Each time we returned after a break, Bill, my neighbor in our sanctuary seats, would joke, “Which scene do you think we’re going to do?” There was only one scene. All day. For 17 hours.

A Yom Kippur clip from the trailer of season two of Amazon’s “The Marvelous Mrs. Maisel.” YouTube Screenshot

But there were many scenes in the pews, among the extras, and even a minor drama. Between takes, we got to know the people around us — retirees, fans of the show, nearby residents. Many had Jewish backgrounds or worked in the arts. Most were quietly engaging. But there was one whose imperious, aggressive, and arrogant manner was annoying at best, upsetting at worst. A retired dancer to my left had just about had enough of the first-billing wannabe. I listened as she vented her frustration. She thanked me; she called me “generous” for listening.

But really neither of us was generous toward the annoying extra.
For the sin which we have committed before You by scoffing.
And for the sin which we have committed before You by evil talk.

Over the course of the day, many of us picked on the director’s artistic choices that made the liturgy odd. “Why are we singing the Shema after reciting ‘Al Chet?’” Bill whispered. “At least ‘Avinu Malkeinu’ would make more sense.” We felt we knew better.

Is this the sin of a haughty demeanor?

I looked up at the stained-glass window that now held the name of the cantor from my youth in its blue center, and at the seats in the balcony where my parents always sat on the High Holy Days, and I realized that the director could redo this one scene over and over until it was perfect from every angle.

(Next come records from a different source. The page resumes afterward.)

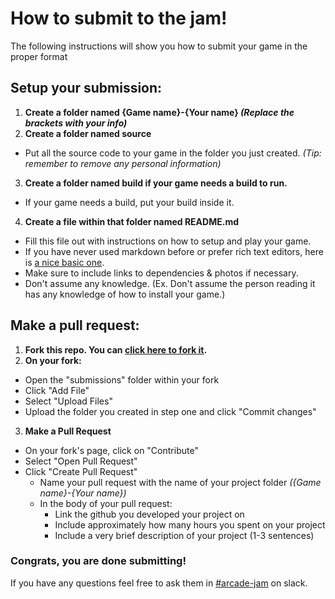 # How to submit to the jam!
The following instructions will show you how to submit your game in the proper format

## Setup your submission:
1. **Create a folder named {Game name}-{Your name} _(Replace the brackets with your info)_**
2. **Create a folder named source**
  - Put all the source code to your game in the folder you just created. _(Tip: remember to remove any personal information)_
3. **Create a folder named build if your game needs a build to run.**
  - If your game needs a build, put your build inside it.
4. **Create a file within that folder named README.md**
  - Fill this file out with instructions on how to setup and play your game. 
  - If you have never used markdown before or prefer rich text editors, here is [a nice basic one](https://mark.barelyhuman.dev/).
  - Make sure to include links to dependencies & photos if necessary.
  - Don't assume any knowledge. (Ex. Don't assume the person reading it has any knowledge of how to install your game.)

## Make a pull request:
1. **Fork this repo. You can [click here to fork it](https://github.com/hackclub/Arcade-Game-Jam/fork).**
2. **On your fork:**
- Open the "submissions" folder within your fork
- Click "Add File"
- Select "Upload Files"
- Upload the folder you created in step one and click "Commit changes"
3. **Make a Pull Request**
- On your fork's page, click on "Contribute"
- Select "Open Pull Request"
- Click "Create Pull Request"
  - Name your pull request with the name of your project folder _({Game name}-{Your name})_
  - In the body of your pull request:
    -  Link the github you developed your project on
    -  Include approximately how many hours you spent on your project
    -  Include a very brief description of your project (1-3 sentences)

### Congrats, you are done submitting!
If you have any questions feel free to ask them in [#arcade-jam](https://hackclub.slack.com/archives/C07FMS2CC5A) on slack.
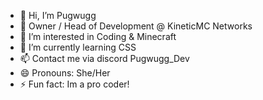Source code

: - 👋 Hi, I’m Pugwugg
- 💞️ Owner / Head of Development @ KineticMC Networks
- 👀 I’m interested in Coding & Minecraft
- 🌱 I’m currently learning CSS
- 📫 Contact me via discord Pugwugg_Dev
- 😄 Pronouns: She/Her
- ⚡ Fun fact: Im a pro coder!

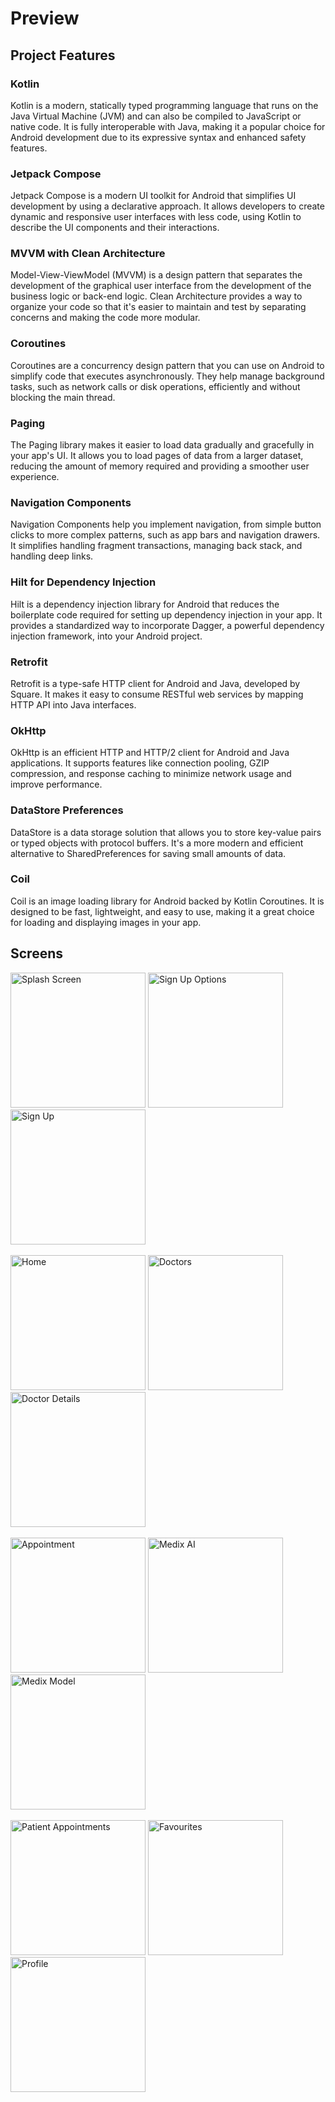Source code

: # Preview 

## Project Features
### Kotlin
Kotlin is a modern, statically typed programming language that runs on the Java Virtual Machine (JVM) and can also be compiled to JavaScript or native code. It is fully interoperable with Java, making it a popular choice for Android development due to its expressive syntax and enhanced safety features.

### Jetpack Compose
Jetpack Compose is a modern UI toolkit for Android that simplifies UI development by using a declarative approach. It allows developers to create dynamic and responsive user interfaces with less code, using Kotlin to describe the UI components and their interactions.

### MVVM with Clean Architecture
Model-View-ViewModel (MVVM) is a design pattern that separates the development of the graphical user interface from the development of the business logic or back-end logic. Clean Architecture provides a way to organize your code so that it's easier to maintain and test by separating concerns and making the code more modular.

### Coroutines
Coroutines are a concurrency design pattern that you can use on Android to simplify code that executes asynchronously. They help manage background tasks, such as network calls or disk operations, efficiently and without blocking the main thread.

### Paging
The Paging library makes it easier to load data gradually and gracefully in your app's UI. It allows you to load pages of data from a larger dataset, reducing the amount of memory required and providing a smoother user experience.

### Navigation Components
Navigation Components help you implement navigation, from simple button clicks to more complex patterns, such as app bars and navigation drawers. It simplifies handling fragment transactions, managing back stack, and handling deep links.

### Hilt for Dependency Injection
Hilt is a dependency injection library for Android that reduces the boilerplate code required for setting up dependency injection in your app. It provides a standardized way to incorporate Dagger, a powerful dependency injection framework, into your Android project.

### Retrofit
Retrofit is a type-safe HTTP client for Android and Java, developed by Square. It makes it easy to consume RESTful web services by mapping HTTP API into Java interfaces.

### OkHttp
OkHttp is an efficient HTTP and HTTP/2 client for Android and Java applications. It supports features like connection pooling, GZIP compression, and response caching to minimize network usage and improve performance.

### DataStore Preferences
DataStore is a data storage solution that allows you to store key-value pairs or typed objects with protocol buffers. It's a more modern and efficient alternative to SharedPreferences for saving small amounts of data.

### Coil
Coil is an image loading library for Android backed by Kotlin Coroutines. It is designed to be fast, lightweight, and easy to use, making it a great choice for loading and displaying images in your app.

## Screens
<div>
    <img width="216" alt="Splash Screen" src="https://github.com/TarifXO/MedixApp/blob/master/assets/Splash%20Screen.png">
    <img width="216" alt="Sign Up Options" src="https://github.com/TarifXO/MedixApp/blob/master/assets/Sign%20Up%20Options.png">
    <img width="216" alt="Sign Up" src="https://github.com/TarifXO/MedixApp/blob/master/assets/Sign%20Up.png">
</div>
<br>
<div>
    <img width="216" alt="Home" src="https://github.com/TarifXO/MedixApp/blob/master/assets/Home.png">
    <img width="216" alt="Doctors" src="https://github.com/TarifXO/MedixApp/blob/master/assets/Doctors.png">
    <img width="216" alt="Doctor Details" src="https://github.com/TarifXO/MedixApp/blob/master/assets/Doctor%20Details.png">
</div>
<br>
<div>
    <img width="216" alt="Appointment" src="https://github.com/TarifXO/MedixApp/blob/master/assets/Appointment.png">
    <img width="216" alt="Medix AI" src="https://github.com/TarifXO/MedixApp/blob/master/assets/Medix%20AI.png">
    <img width="216" alt="Medix Model" src="https://github.com/TarifXO/MedixApp/blob/master/assets/Medix%20Model.png">
</div>
<br>
<div>
    <img width="216" alt="Patient Appointments" src="https://github.com/TarifXO/MedixApp/blob/master/assets/Patient%20Appointments.png">
    <img width="216" alt="Favourites" src="https://github.com/TarifXO/MedixApp/blob/master/assets/favourites.png">
    <img width="216" alt="Profile" src="https://github.com/TarifXO/MedixApp/blob/master/assets/Profile.png">
</div>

But life isn’t like that. We make mistakes every day, in every interaction. I couldn’t undo the fact that we were unkind to Mr. Imperious or that we thought we knew better than the director. Unlike this painstaking production process, in real life we get only one take for each scene in our lives. My revelation is a little like that not-so-secret passageway, it was there for everyone to see but I had to discover it for myself.

By the end of the day, when the director called “wrap” at 1:15 a.m., most of us could identify with the characters we were playing, who no doubt would have similarly raced out of the sanctuary after the final blast of the shofar — trying to be the first ones to get to the imaginary bagels and lox waiting for us at home.

Some of us felt we had said enough ‘Al Chet’s to get us at least to Yom Kippur 5780. But these 17 hours had shown me how many little sins we commit in the most minimal of exchanges, so I don’t think I will shrug off the opportunity to atone this year. Though admittedly, at least at certain points in the service, I may still hold out hope someone yells “Cut, that’s a wrap!”